No final de Agosto, foram recebidas quatro propostas, tendo a Everjets ganho por ter apresentado o valor mais baixo: 46.077.120 euros. A proposta foi adjudicada em 22 de Dezembro do ano passado e assinada a 6 de Fevereiro deste ano, uns dias antes de Domingos Névoa ter comprado a empresa. A compra aconteceu entre 1 e 3 de Fevereiro.

Na altura vários concorrentes estranharam o comportamento dos responsáveis da empresa, já que estes não chegaram a levantar o caderno de encargos do concurso, não foram inspeccionar os aparelhos que queriam operar, nem tiveram qualquer dúvida sobre as regras do concurso.

Fonte oficial da Everjets não nega nenhum desses factos, mas sublinha que a empresa não levantou o caderno de encargos para não alertar a concorrência, tendo tido conhecimento das regras de concurso através de um terceiro. Quanto ao facto de não terem inspeccionado antecipadamente os Kamov e de não terem feito perguntas (houve candidatos que fizeram mais de 100), fonte oficial da empresa diz que não estavam obrigados a isso. “A Everjets cumpriu a lei e os termos do concurso”, realça a fonte oficial.

A mesma fonte garantiu que nenhum profissional ou responsável ligado à empresa foi constituído arguido ou sequer ouvido no âmbito da investigação dos vistos gold, que deverá ter acusação até ao final desta semana, para evitar que o antigo presidente do Instituto dos Registo e Notariado, António Figueiredo, o único arguido que ainda está detido preventivamente, seja libertado. Figueiredo foi colocado em prisão preventiva em Novembro do ano passado, tendo passado para prisão domiciliária na passada sexta-feira.

Segundo o portal das publicações on-line de actos societários, o empresário Pedro Silva renunciou ao cargo de presidente do conselho de administração da Everjets a 3 de Fevereiro, três dias antes da assinatura do contrato com a ANPC. O filho de Domingos Névoa, Bruno Névoa, foi nomeado no dia 4 para integrar a administração, tendo o genro de Névoa, Ricardo Dias, piloto da empresa, assumido a vice-presidência a 5 de Janeiro, cerca de duas semanas depois de o negócio de 46 milhões ter sido adjudicado à empresa.

O PÚBLICO tentou, insistentemente, contactar Domingos Névoa sem sucesso.

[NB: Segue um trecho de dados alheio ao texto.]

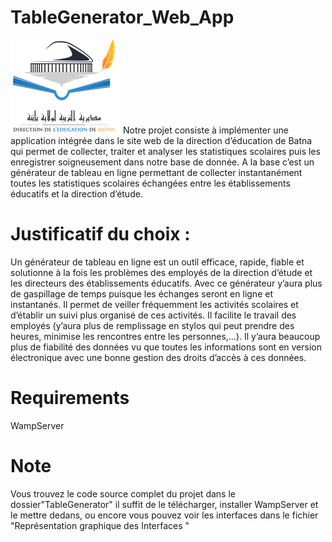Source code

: # TableGenerator_Web_App

 ![](Logo.png)
Notre projet consiste à implémenter une application intégrée dans le site web de la direction d’éducation de Batna qui permet de collecter, traiter et analyser les statistiques scolaires puis les enregistrer soigneusement dans notre base de donnée.
A la base c’est un générateur de tableau en ligne permettant de collecter instantanément toutes les statistiques scolaires échangées entre les établissements éducatifs et la direction d’étude.

# Justificatif du choix :

Un générateur de tableau en ligne est un outil efficace, rapide, fiable et solutionne à la fois les problèmes des employés de la direction d’étude et les directeurs des établissements éducatifs.
Avec ce générateur y’aura plus de gaspillage de temps puisque les échanges seront en ligne et instantanés.
Il permet de veiller fréquemment les activités scolaires et d’établir un suivi plus organisé de ces activités.
Il facilite le travail des employés (y’aura plus de remplissage en stylos qui peut prendre des heures, minimise les rencontres entre les personnes,…).
Il y’aura beaucoup plus de fiabilité des données vu que toutes les informations sont en version électronique avec une bonne gestion des droits d’accès à ces données.


# Requirements 
WampServer

# Note 

Vous trouvez le code source complet du projet dans le dossier"TableGenerator" il suffit de le télécharger, installer WampServer et le mettre dedans, 
ou encore vous pouvez voir les interfaces dans le fichier "Représentation graphique des Interfaces "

Pedro Silva atendeu o telefone, mas alegou estar ocupado no momento e não voltou a atender.

A venda da Everjets foi mantida em segredo até agora, só tendo fonte da empresa aceitado falar sobre esse assunto depois de o PÚBLICO a ter confrontado com informações oficiais registadas no portal do Ministério da Justiça. No site do grupo Ricon, que anteriormente detinha a Everjets, a empresa ainda aparece como se fosse do grupo.

Recorde-se que Domingos Névoa foi condenado por corrupção activa por ter oferecido ao então vereador José Sá Fernandes, através do seu irmão, 200 mil euros para este desistir de uma acção popular que tentava travar o negócio de permuta, com a Câmara de Lisboa, de terrenos da Feira Popular com os do Parque Mayer. Os juízes conselheiros condenaram o empresário a uma pena de cinco meses de prisão que poderia ser suspensa mediante o pagamento de 200 mil euros. O empresário acabou por não cumprir qualquer pena ou fazer qualquer pagamento porque o processo prescreveu.